In [9]:
# KMEANS
import numpy as np
import pandas as pd
from sklearn.cluster import KMeans
from sklearn.preprocessing import StandardScaler
import json

# Load course embeddings from JSON
def load_embeddings(file_path):
    with open(file_path, "r", encoding="utf-8") as file:
        data = json.load(file)
    return data

# Load embeddings
embedding_file = "./data/with_sents/course_embed_pos_sent.json"
course_data = load_embeddings(embedding_file)

# Extract course codes and their embeddings
course_codes = [course["course_code"] for course in course_data]
course_embeddings = np.array([course["embedding"] for course in course_data])

# Step 1: Standardize the course embeddings
scaler = StandardScaler()
course_embeddings_scaled = scaler.fit_transform(course_embeddings)

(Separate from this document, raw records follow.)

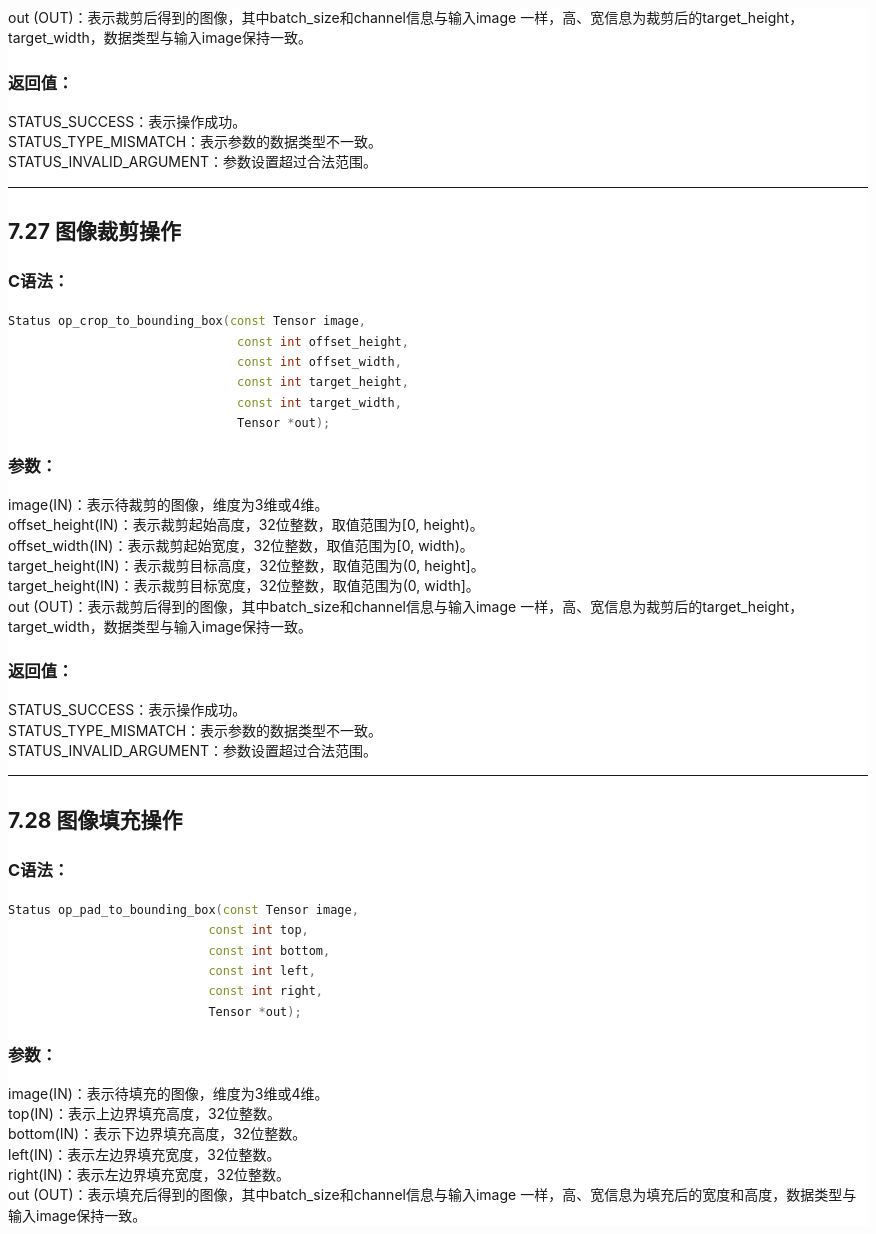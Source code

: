 out (OUT)：表示裁剪后得到的图像，其中batch_size和channel信息与输入image	一样，高、宽信息为裁剪后的target_height，target_width，数据类型与输入image保持一致。

### 返回值：
STATUS_SUCCESS：表示操作成功。  
STATUS_TYPE_MISMATCH：表示参数的数据类型不一致。  
STATUS_INVALID_ARGUMENT：参数设置超过合法范围。

---------
## 7.27 图像裁剪操作
### C语法：
```c++
Status op_crop_to_bounding_box(const Tensor image,
                                const int offset_height,
                                const int offset_width,
                                const int target_height,
                                const int target_width,
                                Tensor *out);
```
### 参数：
image(IN)：表示待裁剪的图像，维度为3维或4维。  
offset_height(IN)：表示裁剪起始高度，32位整数，取值范围为[0, height)。  
offset_width(IN)：表示裁剪起始宽度，32位整数，取值范围为[0, width)。  
target_height(IN)：表示裁剪目标高度，32位整数，取值范围为(0, height]。  
target_height(IN)：表示裁剪目标宽度，32位整数，取值范围为(0, width]。  
out (OUT)：表示裁剪后得到的图像，其中batch_size和channel信息与输入image	一样，高、宽信息为裁剪后的target_height，target_width，数据类型与输入image保持一致。

### 返回值：
STATUS_SUCCESS：表示操作成功。  
STATUS_TYPE_MISMATCH：表示参数的数据类型不一致。  
STATUS_INVALID_ARGUMENT：参数设置超过合法范围。

---------
## 7.28 图像填充操作
### C语法：
```c++
Status op_pad_to_bounding_box(const Tensor image,
                            const int top,
                            const int bottom,
                            const int left,
                            const int right,
                            Tensor *out);
```
### 参数：
image(IN)：表示待填充的图像，维度为3维或4维。  
top(IN)：表示上边界填充高度，32位整数。  
bottom(IN)：表示下边界填充高度，32位整数。  
left(IN)：表示左边界填充宽度，32位整数。  
right(IN)：表示左边界填充宽度，32位整数。  
out (OUT)：表示填充后得到的图像，其中batch_size和channel信息与输入image	一样，高、宽信息为填充后的宽度和高度，数据类型与输入image保持一致。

# Step 2: Select one course as the initial centroid for each cluster
n_clusters = 20  # Number of clusters
initial_centroids = course_embeddings_scaled[:n_clusters]  # Take first N course embeddings as initial centroids

# Step 3: Perform K-means clustering with predefined initial centroids
kmeans = KMeans(n_clusters=n_clusters, init=initial_centroids, n_init=1, random_state=42)
kmeans.fit(course_embeddings_scaled)

# Step 4: Get the cluster labels and centroids
cluster_labels = kmeans.labels_
centroids = kmeans.cluster_centers_

# Step 5: Ensure centroids correspond to course embeddings by assigning the closest course to each centroid
closest_courses = []
for centroid in centroids:
    distances = np.linalg.norm(course_embeddings_scaled - centroid, axis=1)  # Calculate the Euclidean distance from centroid to each course
    closest_course_idx = np.argmin(distances)  # Find the index of the closest course
    closest_courses.append(course_codes[closest_course_idx])  # Store the course code of the closest course

# Step 6: Add the cluster labels and centroid course codes to the course data
course_clusters = pd.DataFrame({
    'Course Code': course_codes,
    'Cluster': cluster_labels
})

# Add a new column "Centroid course code" with the closest course code for each cluster
course_clusters['Centroid course code'] = [closest_courses[label] for label in course_clusters['Cluster']]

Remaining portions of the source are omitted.